START DATASET
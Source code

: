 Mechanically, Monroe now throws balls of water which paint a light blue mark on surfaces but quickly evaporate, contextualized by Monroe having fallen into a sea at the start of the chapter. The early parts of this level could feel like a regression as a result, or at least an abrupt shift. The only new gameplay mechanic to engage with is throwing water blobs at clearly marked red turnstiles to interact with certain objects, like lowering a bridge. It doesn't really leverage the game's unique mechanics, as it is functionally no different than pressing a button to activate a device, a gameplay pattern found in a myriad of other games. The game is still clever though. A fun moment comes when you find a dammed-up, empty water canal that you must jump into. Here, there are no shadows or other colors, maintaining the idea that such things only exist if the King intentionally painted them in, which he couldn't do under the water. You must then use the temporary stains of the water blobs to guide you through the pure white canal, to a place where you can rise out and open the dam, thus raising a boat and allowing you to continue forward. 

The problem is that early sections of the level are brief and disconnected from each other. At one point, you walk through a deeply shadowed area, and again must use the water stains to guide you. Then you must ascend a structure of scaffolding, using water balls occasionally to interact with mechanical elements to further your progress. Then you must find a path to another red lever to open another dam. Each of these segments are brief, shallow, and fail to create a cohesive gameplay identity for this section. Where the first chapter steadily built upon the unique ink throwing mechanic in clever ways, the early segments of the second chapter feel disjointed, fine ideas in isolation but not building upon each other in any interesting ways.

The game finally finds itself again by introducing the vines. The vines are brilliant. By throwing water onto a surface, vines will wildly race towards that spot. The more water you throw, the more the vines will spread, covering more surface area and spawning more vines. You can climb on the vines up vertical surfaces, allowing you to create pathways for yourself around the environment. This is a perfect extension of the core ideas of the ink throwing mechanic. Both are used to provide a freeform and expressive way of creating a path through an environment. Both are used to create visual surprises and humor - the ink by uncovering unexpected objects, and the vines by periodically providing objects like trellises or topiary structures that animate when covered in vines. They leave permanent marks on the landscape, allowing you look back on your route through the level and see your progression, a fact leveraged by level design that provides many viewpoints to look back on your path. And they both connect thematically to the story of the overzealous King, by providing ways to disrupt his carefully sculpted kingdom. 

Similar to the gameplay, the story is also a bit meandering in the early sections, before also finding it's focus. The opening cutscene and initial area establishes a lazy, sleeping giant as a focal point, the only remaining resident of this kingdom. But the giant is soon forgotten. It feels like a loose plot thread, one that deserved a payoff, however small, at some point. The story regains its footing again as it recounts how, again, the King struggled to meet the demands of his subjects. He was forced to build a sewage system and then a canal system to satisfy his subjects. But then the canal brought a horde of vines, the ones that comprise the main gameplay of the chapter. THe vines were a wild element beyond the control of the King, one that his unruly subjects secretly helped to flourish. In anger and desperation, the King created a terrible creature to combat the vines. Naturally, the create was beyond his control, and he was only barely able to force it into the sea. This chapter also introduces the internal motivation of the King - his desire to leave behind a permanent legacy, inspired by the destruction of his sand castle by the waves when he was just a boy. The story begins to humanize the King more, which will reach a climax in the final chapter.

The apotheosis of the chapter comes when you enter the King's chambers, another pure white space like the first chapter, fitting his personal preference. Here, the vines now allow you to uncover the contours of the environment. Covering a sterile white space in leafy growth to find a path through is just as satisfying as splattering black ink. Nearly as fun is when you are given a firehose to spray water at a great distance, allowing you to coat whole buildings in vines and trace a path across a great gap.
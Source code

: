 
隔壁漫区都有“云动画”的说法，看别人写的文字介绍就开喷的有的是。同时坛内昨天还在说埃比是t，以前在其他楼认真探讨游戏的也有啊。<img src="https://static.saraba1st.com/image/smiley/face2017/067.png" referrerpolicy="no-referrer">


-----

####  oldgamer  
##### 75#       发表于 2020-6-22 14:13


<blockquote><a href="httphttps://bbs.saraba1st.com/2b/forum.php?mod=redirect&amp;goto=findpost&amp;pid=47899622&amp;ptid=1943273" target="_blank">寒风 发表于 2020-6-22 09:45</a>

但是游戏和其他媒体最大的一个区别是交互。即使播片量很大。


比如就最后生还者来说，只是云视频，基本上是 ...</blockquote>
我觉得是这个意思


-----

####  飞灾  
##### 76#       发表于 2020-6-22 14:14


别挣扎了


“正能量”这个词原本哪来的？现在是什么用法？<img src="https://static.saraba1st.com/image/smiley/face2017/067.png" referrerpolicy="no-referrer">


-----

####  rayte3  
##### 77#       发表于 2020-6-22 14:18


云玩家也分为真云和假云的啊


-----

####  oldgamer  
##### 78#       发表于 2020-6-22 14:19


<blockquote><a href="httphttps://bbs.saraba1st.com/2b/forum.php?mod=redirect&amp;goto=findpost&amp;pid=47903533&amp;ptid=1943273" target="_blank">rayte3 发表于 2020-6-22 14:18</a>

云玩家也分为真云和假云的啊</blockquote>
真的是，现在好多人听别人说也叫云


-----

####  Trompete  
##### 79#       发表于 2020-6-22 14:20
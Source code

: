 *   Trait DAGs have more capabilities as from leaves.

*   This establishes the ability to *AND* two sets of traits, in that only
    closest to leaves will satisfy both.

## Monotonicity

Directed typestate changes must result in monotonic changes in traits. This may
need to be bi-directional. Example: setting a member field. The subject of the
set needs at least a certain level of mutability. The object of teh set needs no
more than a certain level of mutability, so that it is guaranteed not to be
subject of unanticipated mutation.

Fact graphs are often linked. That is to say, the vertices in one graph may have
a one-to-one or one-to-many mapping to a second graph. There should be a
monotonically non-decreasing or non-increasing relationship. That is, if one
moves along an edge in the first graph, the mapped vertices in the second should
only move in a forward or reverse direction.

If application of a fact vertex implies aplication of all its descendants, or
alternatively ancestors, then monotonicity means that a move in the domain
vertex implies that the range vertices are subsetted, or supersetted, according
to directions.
END DATASET
START DATASET
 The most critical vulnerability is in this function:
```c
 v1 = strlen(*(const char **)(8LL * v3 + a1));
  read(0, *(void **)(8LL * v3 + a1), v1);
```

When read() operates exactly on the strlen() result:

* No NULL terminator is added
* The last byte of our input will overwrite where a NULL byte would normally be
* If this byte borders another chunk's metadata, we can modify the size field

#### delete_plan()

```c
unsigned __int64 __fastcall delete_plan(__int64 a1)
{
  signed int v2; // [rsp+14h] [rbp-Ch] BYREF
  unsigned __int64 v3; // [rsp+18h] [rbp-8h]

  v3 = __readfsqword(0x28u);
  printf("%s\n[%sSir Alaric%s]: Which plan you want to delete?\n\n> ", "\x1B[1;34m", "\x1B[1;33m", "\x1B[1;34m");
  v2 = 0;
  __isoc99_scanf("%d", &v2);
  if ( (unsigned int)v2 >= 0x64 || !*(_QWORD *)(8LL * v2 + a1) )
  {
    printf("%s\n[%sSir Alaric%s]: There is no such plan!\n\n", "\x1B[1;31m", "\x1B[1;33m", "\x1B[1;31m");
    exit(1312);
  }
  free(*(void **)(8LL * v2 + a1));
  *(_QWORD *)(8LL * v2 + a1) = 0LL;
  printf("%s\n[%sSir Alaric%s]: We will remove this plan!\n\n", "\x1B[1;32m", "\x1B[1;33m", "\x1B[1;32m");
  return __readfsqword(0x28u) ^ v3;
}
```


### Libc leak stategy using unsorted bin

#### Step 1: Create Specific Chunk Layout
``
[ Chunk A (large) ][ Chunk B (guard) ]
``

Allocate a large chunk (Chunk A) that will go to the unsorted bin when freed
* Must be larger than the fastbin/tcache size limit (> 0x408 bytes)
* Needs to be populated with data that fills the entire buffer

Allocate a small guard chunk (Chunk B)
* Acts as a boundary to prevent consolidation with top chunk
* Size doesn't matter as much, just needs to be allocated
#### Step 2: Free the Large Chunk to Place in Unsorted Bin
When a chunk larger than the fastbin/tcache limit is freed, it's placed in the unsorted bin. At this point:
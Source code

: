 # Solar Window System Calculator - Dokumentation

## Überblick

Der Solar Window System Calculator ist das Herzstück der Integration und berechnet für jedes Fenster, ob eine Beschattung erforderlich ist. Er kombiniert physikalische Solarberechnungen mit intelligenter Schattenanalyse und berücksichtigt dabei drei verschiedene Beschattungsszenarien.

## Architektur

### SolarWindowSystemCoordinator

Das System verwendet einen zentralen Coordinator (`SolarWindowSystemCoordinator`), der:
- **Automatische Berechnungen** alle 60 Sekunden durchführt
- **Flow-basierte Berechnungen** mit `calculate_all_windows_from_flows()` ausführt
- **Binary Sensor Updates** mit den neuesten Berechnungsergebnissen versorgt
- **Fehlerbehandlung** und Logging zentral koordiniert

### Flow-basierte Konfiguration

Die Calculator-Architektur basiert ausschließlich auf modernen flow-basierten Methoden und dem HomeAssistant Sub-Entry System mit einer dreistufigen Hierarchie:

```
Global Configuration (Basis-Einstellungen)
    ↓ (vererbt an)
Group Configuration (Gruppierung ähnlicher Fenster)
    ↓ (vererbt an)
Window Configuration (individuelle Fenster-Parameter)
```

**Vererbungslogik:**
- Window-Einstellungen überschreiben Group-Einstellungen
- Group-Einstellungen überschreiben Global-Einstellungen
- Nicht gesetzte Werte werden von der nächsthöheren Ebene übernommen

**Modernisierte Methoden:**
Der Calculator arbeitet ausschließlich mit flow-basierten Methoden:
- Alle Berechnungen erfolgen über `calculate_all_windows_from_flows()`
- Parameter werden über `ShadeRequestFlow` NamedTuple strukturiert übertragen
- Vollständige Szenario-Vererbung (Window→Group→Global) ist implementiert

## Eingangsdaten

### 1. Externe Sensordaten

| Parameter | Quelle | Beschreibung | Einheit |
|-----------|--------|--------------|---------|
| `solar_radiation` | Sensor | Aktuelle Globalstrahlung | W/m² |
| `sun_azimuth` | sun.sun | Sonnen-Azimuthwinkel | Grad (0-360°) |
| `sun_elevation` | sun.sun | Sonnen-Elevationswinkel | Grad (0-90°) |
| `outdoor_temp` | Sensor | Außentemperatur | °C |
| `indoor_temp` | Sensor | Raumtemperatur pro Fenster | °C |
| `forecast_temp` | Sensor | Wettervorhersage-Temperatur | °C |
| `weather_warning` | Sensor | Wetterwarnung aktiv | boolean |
END DATASET
§ **TASK BRIEF**
Pull out all lines from the entries above that include the word "referrerpolicy".

§ **OUTPUT FOR THIS TASK**
隔壁漫区都有“云动画”的说法，看别人写的文字介绍就开喷的有的是。同时坛内昨天还在说埃比是t，以前在其他楼认真探讨游戏的也有啊。<img src="https://static.saraba1st.com/image/smiley/face2017/067.png" referrerpolicy="no-referrer">
“正能量”这个词原本哪来的？现在是什么用法？<img src="https://static.saraba1st.com/image/smiley/face2017/067.png" referrerpolicy="no-referrer">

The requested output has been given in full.